======== Data provided
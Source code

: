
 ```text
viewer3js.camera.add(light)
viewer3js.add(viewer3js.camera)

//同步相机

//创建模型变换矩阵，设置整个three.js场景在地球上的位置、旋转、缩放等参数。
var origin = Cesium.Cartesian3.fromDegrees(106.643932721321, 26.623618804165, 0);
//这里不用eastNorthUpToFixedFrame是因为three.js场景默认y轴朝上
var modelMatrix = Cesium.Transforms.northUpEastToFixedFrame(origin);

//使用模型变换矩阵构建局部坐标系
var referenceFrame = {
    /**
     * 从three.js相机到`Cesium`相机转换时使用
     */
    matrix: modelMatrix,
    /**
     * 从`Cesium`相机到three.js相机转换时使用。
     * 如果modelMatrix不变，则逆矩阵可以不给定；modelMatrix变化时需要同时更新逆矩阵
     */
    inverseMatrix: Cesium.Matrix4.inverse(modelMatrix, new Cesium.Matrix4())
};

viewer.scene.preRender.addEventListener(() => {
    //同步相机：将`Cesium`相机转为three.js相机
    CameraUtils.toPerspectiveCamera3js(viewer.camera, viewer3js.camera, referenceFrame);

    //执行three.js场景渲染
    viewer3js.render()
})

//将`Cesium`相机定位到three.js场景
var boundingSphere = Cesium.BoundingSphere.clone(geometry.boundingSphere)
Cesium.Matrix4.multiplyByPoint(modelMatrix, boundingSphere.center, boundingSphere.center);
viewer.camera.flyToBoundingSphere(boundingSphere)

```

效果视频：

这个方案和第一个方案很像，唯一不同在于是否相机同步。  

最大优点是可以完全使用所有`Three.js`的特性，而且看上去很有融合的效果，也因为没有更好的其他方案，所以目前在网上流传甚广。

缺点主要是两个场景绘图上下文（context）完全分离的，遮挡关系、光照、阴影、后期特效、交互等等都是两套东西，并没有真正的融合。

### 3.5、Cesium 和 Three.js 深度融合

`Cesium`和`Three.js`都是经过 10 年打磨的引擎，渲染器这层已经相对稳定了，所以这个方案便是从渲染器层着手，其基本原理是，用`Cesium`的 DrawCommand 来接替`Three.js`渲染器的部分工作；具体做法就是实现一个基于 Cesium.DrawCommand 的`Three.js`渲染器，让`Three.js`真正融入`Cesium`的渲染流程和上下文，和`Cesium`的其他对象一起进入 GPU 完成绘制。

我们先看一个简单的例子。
================
*Task to carry out*. The material above must be output in full. Keep every word as it is.

*Answer section*.
Source code

:
 ```text
viewer3js.camera.add(light)
viewer3js.add(viewer3js.camera)

//同步相机

//创建模型变换矩阵，设置整个three.js场景在地球上的位置、旋转、缩放等参数。
var origin = Cesium.Cartesian3.fromDegrees(106.643932721321, 26.623618804165, 0);
//这里不用eastNorthUpToFixedFrame是因为three.js场景默认y轴朝上
var modelMatrix = Cesium.Transforms.northUpEastToFixedFrame(origin);

//使用模型变换矩阵构建局部坐标系
var referenceFrame = {
    /**
     * 从three.js相机到`Cesium`相机转换时使用
     */
    matrix: modelMatrix,
    /**
     * 从`Cesium`相机到three.js相机转换时使用。
     * 如果modelMatrix不变，则逆矩阵可以不给定；modelMatrix变化时需要同时更新逆矩阵
     */
    inverseMatrix: Cesium.Matrix4.inverse(modelMatrix, new Cesium.Matrix4())
};

viewer.scene.preRender.addEventListener(() => {
    //同步相机：将`Cesium`相机转为three.js相机
    CameraUtils.toPerspectiveCamera3js(viewer.camera, viewer3js.camera, referenceFrame);

    //执行three.js场景渲染
    viewer3js.render()
})

//将`Cesium`相机定位到three.js场景
var boundingSphere = Cesium.BoundingSphere.clone(geometry.boundingSphere)
Cesium.Matrix4.multiplyByPoint(modelMatrix, boundingSphere.center, boundingSphere.center);
viewer.camera.flyToBoundingSphere(boundingSphere)

```

效果视频：

这个方案和第一个方案很像，唯一不同在于是否相机同步。  

最大优点是可以完全使用所有`Three.js`的特性，而且看上去很有融合的效果，也因为没有更好的其他方案，所以目前在网上流传甚广。

缺点主要是两个场景绘图上下文（context）完全分离的，遮挡关系、光照、阴影、后期特效、交互等等都是两套东西，并没有真正的融合。

### 3.5、Cesium 和 Three.js 深度融合

`Cesium`和`Three.js`都是经过 10 年打磨的引擎，渲染器这层已经相对稳定了，所以这个方案便是从渲染器层着手，其基本原理是，用`Cesium`的 DrawCommand 来接替`Three.js`渲染器的部分工作；具体做法就是实现一个基于 Cesium.DrawCommand 的`Three.js`渲染器，让`Three.js`真正融入`Cesium`的渲染流程和上下文，和`Cesium`的其他对象一起进入 GPU 完成绘制。

我们先看一个简单的例子。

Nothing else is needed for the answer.